* ASSIGNED TASK *
Provide a verbatim copy of all the records below, leaving the images out.

=======

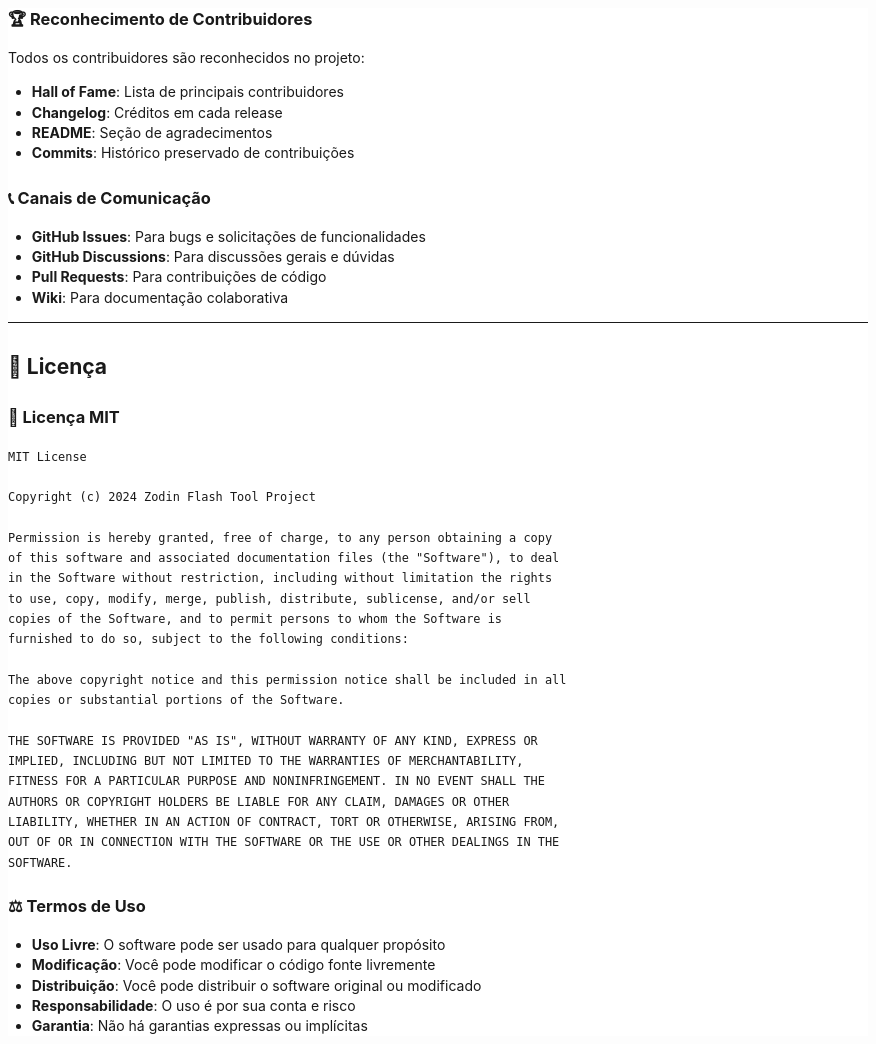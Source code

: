 ### 🏆 Reconhecimento de Contribuidores

Todos os contribuidores são reconhecidos no projeto:

- **Hall of Fame**: Lista de principais contribuidores
- **Changelog**: Créditos em cada release
- **README**: Seção de agradecimentos
- **Commits**: Histórico preservado de contribuições

### 📞 Canais de Comunicação

- **GitHub Issues**: Para bugs e solicitações de funcionalidades
- **GitHub Discussions**: Para discussões gerais e dúvidas
- **Pull Requests**: Para contribuições de código
- **Wiki**: Para documentação colaborativa

---

## 📄 Licença

### 📜 Licença MIT

```
MIT License

Copyright (c) 2024 Zodin Flash Tool Project

Permission is hereby granted, free of charge, to any person obtaining a copy
of this software and associated documentation files (the "Software"), to deal
in the Software without restriction, including without limitation the rights
to use, copy, modify, merge, publish, distribute, sublicense, and/or sell
copies of the Software, and to permit persons to whom the Software is
furnished to do so, subject to the following conditions:

The above copyright notice and this permission notice shall be included in all
copies or substantial portions of the Software.

THE SOFTWARE IS PROVIDED "AS IS", WITHOUT WARRANTY OF ANY KIND, EXPRESS OR
IMPLIED, INCLUDING BUT NOT LIMITED TO THE WARRANTIES OF MERCHANTABILITY,
FITNESS FOR A PARTICULAR PURPOSE AND NONINFRINGEMENT. IN NO EVENT SHALL THE
AUTHORS OR COPYRIGHT HOLDERS BE LIABLE FOR ANY CLAIM, DAMAGES OR OTHER
LIABILITY, WHETHER IN AN ACTION OF CONTRACT, TORT OR OTHERWISE, ARISING FROM,
OUT OF OR IN CONNECTION WITH THE SOFTWARE OR THE USE OR OTHER DEALINGS IN THE
SOFTWARE.
```

### ⚖️ Termos de Uso

- **Uso Livre**: O software pode ser usado para qualquer propósito
- **Modificação**: Você pode modificar o código fonte livremente
- **Distribuição**: Você pode distribuir o software original ou modificado
- **Responsabilidade**: O uso é por sua conta e risco
- **Garantia**: Não há garantias expressas ou implícitas
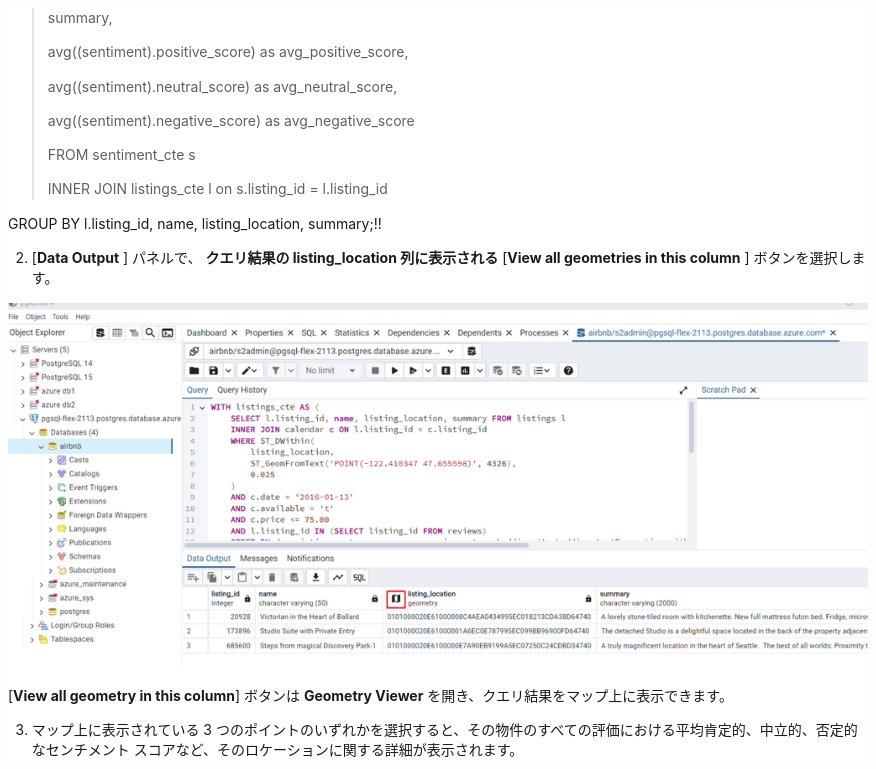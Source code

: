 >
> summary,
>
> avg((sentiment).positive_score) as avg_positive_score,
>
> avg((sentiment).neutral_score) as avg_neutral_score,
>
> avg((sentiment).negative_score) as avg_negative_score
>
> FROM sentiment_cte s
>
> INNER JOIN listings_cte l on s.listing_id = l.listing_id

GROUP BY l.listing_id, name, listing_location, summary;!!

2.  \[**Data Output** \] パネルで、 **クエリ結果の listing_location
    列に表示される** \[**View all geometries in this column** \]
    ボタンを選択します。

![](./media/image117.png)

\[**View all geometry in this column**\] ボタンは **Geometry Viewer**
を開き、クエリ結果をマップ上に表示できます。

3.  マップ上に表示されている 3
    つのポイントのいずれかを選択すると、その物件のすべての評価における平均肯定的、中立的、否定的なセンチメント
    スコアなど、そのロケーションに関する詳細が表示されます。
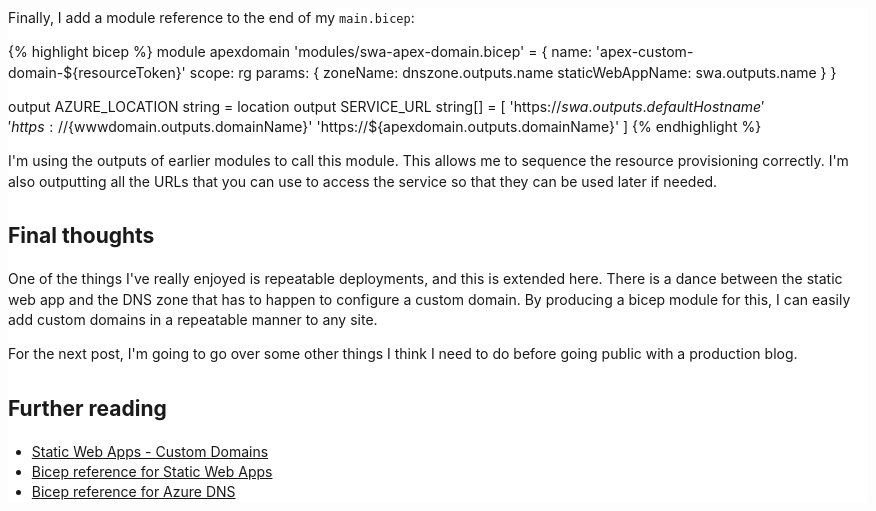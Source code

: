 Finally, I add a module reference to the end of my `main.bicep`:

{% highlight bicep %}
module apexdomain 'modules/swa-apex-domain.bicep' = {
  name: 'apex-custom-domain-${resourceToken}'
  scope: rg
  params: {
    zoneName: dnszone.outputs.name
    staticWebAppName: swa.outputs.name
  }
}

output AZURE_LOCATION string = location
output SERVICE_URL string[] = [
  'https://${swa.outputs.defaultHostname}'
  'https://${wwwdomain.outputs.domainName}'
  'https://${apexdomain.outputs.domainName}'
]
{% endhighlight %}

I'm using the outputs of earlier modules to call this module.  This allows me to sequence the resource provisioning correctly.  I'm also outputting all the URLs that you can use to access the service so that they can be used later if needed.

## Final thoughts

One of the things I've really enjoyed is repeatable deployments, and this is extended here.  There is a dance between the static web app and the DNS zone that has to happen to configure a custom domain.  By producing a bicep module for this, I can easily add custom domains in a repeatable manner to any site.

For the next post, I'm going to go over some other things I think I need to do before going public with a production blog.

## Further reading

* [Static Web Apps - Custom Domains](https://learn.microsoft.com/azure/static-web-apps/custom-domain)
* [Bicep reference for Static Web Apps](https://learn.microsoft.com/azure/templates/microsoft.web/staticsites)
* [Bicep reference for Azure DNS](https://learn.microsoft.com/azure/templates/microsoft.network/dnszones)
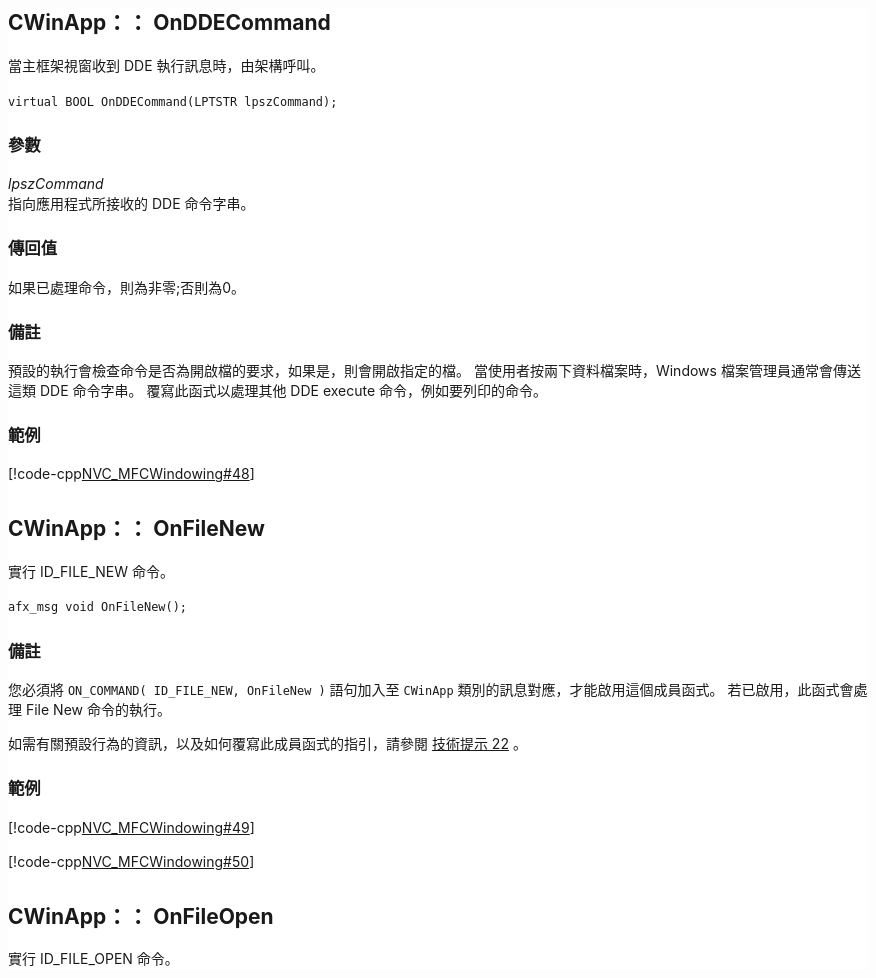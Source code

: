 ## <a name="cwinapponddecommand"></a><a name="onddecommand"></a> CWinApp：： OnDDECommand

當主框架視窗收到 DDE 執行訊息時，由架構呼叫。

```
virtual BOOL OnDDECommand(LPTSTR lpszCommand);
```

### <a name="parameters"></a>參數

*lpszCommand*<br/>
指向應用程式所接收的 DDE 命令字串。

### <a name="return-value"></a>傳回值

如果已處理命令，則為非零;否則為0。

### <a name="remarks"></a>備註

預設的執行會檢查命令是否為開啟檔的要求，如果是，則會開啟指定的檔。 當使用者按兩下資料檔案時，Windows 檔案管理員通常會傳送這類 DDE 命令字串。 覆寫此函式以處理其他 DDE execute 命令，例如要列印的命令。

### <a name="example"></a>範例

[!code-cpp[NVC_MFCWindowing#48](../../mfc/reference/codesnippet/cpp/cwinapp-class_24.cpp)]

## <a name="cwinapponfilenew"></a><a name="onfilenew"></a> CWinApp：： OnFileNew

實行 ID_FILE_NEW 命令。

```
afx_msg void OnFileNew();
```

### <a name="remarks"></a>備註

您必須將 `ON_COMMAND( ID_FILE_NEW, OnFileNew )` 語句加入至 `CWinApp` 類別的訊息對應，才能啟用這個成員函式。 若已啟用，此函式會處理 File New 命令的執行。

如需有關預設行為的資訊，以及如何覆寫此成員函式的指引，請參閱 [技術提示 22](../../mfc/tn022-standard-commands-implementation.md) 。

### <a name="example"></a>範例

[!code-cpp[NVC_MFCWindowing#49](../../mfc/reference/codesnippet/cpp/cwinapp-class_25.cpp)]

[!code-cpp[NVC_MFCWindowing#50](../../mfc/reference/codesnippet/cpp/cwinapp-class_26.cpp)]

## <a name="cwinapponfileopen"></a><a name="onfileopen"></a> CWinApp：： OnFileOpen

實行 ID_FILE_OPEN 命令。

=======

* EXERCISE RESPONSE *
Source code

: ### 🏆 Reconhecimento de Contribuidores

Todos os contribuidores são reconhecidos no projeto:

- **Hall of Fame**: Lista de principais contribuidores
- **Changelog**: Créditos em cada release
- **README**: Seção de agradecimentos
- **Commits**: Histórico preservado de contribuições

### 📞 Canais de Comunicação

- **GitHub Issues**: Para bugs e solicitações de funcionalidades
- **GitHub Discussions**: Para discussões gerais e dúvidas
- **Pull Requests**: Para contribuições de código
- **Wiki**: Para documentação colaborativa

---

## 📄 Licença

### 📜 Licença MIT

```
MIT License

Copyright (c) 2024 Zodin Flash Tool Project

Permission is hereby granted, free of charge, to any person obtaining a copy
of this software and associated documentation files (the "Software"), to deal
in the Software without restriction, including without limitation the rights
to use, copy, modify, merge, publish, distribute, sublicense, and/or sell
copies of the Software, and to permit persons to whom the Software is
furnished to do so, subject to the following conditions:

The above copyright notice and this permission notice shall be included in all
copies or substantial portions of the Software.

THE SOFTWARE IS PROVIDED "AS IS", WITHOUT WARRANTY OF ANY KIND, EXPRESS OR
IMPLIED, INCLUDING BUT NOT LIMITED TO THE WARRANTIES OF MERCHANTABILITY,
FITNESS FOR A PARTICULAR PURPOSE AND NONINFRINGEMENT. IN NO EVENT SHALL THE
AUTHORS OR COPYRIGHT HOLDERS BE LIABLE FOR ANY CLAIM, DAMAGES OR OTHER
LIABILITY, WHETHER IN AN ACTION OF CONTRACT, TORT OR OTHERWISE, ARISING FROM,
OUT OF OR IN CONNECTION WITH THE SOFTWARE OR THE USE OR OTHER DEALINGS IN THE
SOFTWARE.
```

### ⚖️ Termos de Uso

- **Uso Livre**: O software pode ser usado para qualquer propósito
- **Modificação**: Você pode modificar o código fonte livremente
- **Distribuição**: Você pode distribuir o software original ou modificado
- **Responsabilidade**: O uso é por sua conta e risco
- **Garantia**: Não há garantias expressas ou implícitas
Source code

: >
> summary,
>
> avg((sentiment).positive_score) as avg_positive_score,
>
> avg((sentiment).neutral_score) as avg_neutral_score,
>
> avg((sentiment).negative_score) as avg_negative_score
>
> FROM sentiment_cte s
>
> INNER JOIN listings_cte l on s.listing_id = l.listing_id

GROUP BY l.listing_id, name, listing_location, summary;!!

2.  \[**Data Output** \] パネルで、 **クエリ結果の listing_location
    列に表示される** \[**View all geometries in this column** \]
    ボタンを選択します。

![](./media/image117.png)

\[**View all geometry in this column**\] ボタンは **Geometry Viewer**
を開き、クエリ結果をマップ上に表示できます。

3.  マップ上に表示されている 3
    つのポイントのいずれかを選択すると、その物件のすべての評価における平均肯定的、中立的、否定的なセンチメント
    スコアなど、そのロケーションに関する詳細が表示されます。
Source code

: Finally, I add a module reference to the end of my `main.bicep`:

{% highlight bicep %}
module apexdomain 'modules/swa-apex-domain.bicep' = {
  name: 'apex-custom-domain-${resourceToken}'
  scope: rg
  params: {
    zoneName: dnszone.outputs.name
    staticWebAppName: swa.outputs.name
  }
}

output AZURE_LOCATION string = location
output SERVICE_URL string[] = [
  'https://${swa.outputs.defaultHostname}'
  'https://${wwwdomain.outputs.domainName}'
  'https://${apexdomain.outputs.domainName}'
]
{% endhighlight %}

I'm using the outputs of earlier modules to call this module.  This allows me to sequence the resource provisioning correctly.  I'm also outputting all the URLs that you can use to access the service so that they can be used later if needed.

## Final thoughts

One of the things I've really enjoyed is repeatable deployments, and this is extended here.  There is a dance between the static web app and the DNS zone that has to happen to configure a custom domain.  By producing a bicep module for this, I can easily add custom domains in a repeatable manner to any site.

For the next post, I'm going to go over some other things I think I need to do before going public with a production blog.

## Further reading

* [Static Web Apps - Custom Domains](https://learn.microsoft.com/azure/static-web-apps/custom-domain)
* [Bicep reference for Static Web Apps](https://learn.microsoft.com/azure/templates/microsoft.web/staticsites)
* [Bicep reference for Azure DNS](https://learn.microsoft.com/azure/templates/microsoft.network/dnszones)
Source code

: ## <a name="cwinapponddecommand"></a><a name="onddecommand"></a> CWinApp：： OnDDECommand

當主框架視窗收到 DDE 執行訊息時，由架構呼叫。

```
virtual BOOL OnDDECommand(LPTSTR lpszCommand);
```

### <a name="parameters"></a>參數

*lpszCommand*<br/>
指向應用程式所接收的 DDE 命令字串。

### <a name="return-value"></a>傳回值

如果已處理命令，則為非零;否則為0。

### <a name="remarks"></a>備註

預設的執行會檢查命令是否為開啟檔的要求，如果是，則會開啟指定的檔。 當使用者按兩下資料檔案時，Windows 檔案管理員通常會傳送這類 DDE 命令字串。 覆寫此函式以處理其他 DDE execute 命令，例如要列印的命令。

### <a name="example"></a>範例

[!code-cpp[NVC_MFCWindowing#48](../../mfc/reference/codesnippet/cpp/cwinapp-class_24.cpp)]

## <a name="cwinapponfilenew"></a><a name="onfilenew"></a> CWinApp：： OnFileNew

實行 ID_FILE_NEW 命令。

```
afx_msg void OnFileNew();
```

### <a name="remarks"></a>備註

您必須將 `ON_COMMAND( ID_FILE_NEW, OnFileNew )` 語句加入至 `CWinApp` 類別的訊息對應，才能啟用這個成員函式。 若已啟用，此函式會處理 File New 命令的執行。

如需有關預設行為的資訊，以及如何覆寫此成員函式的指引，請參閱 [技術提示 22](../../mfc/tn022-standard-commands-implementation.md) 。

### <a name="example"></a>範例

[!code-cpp[NVC_MFCWindowing#49](../../mfc/reference/codesnippet/cpp/cwinapp-class_25.cpp)]

[!code-cpp[NVC_MFCWindowing#50](../../mfc/reference/codesnippet/cpp/cwinapp-class_26.cpp)]

## <a name="cwinapponfileopen"></a><a name="onfileopen"></a> CWinApp：： OnFileOpen

實行 ID_FILE_OPEN 命令。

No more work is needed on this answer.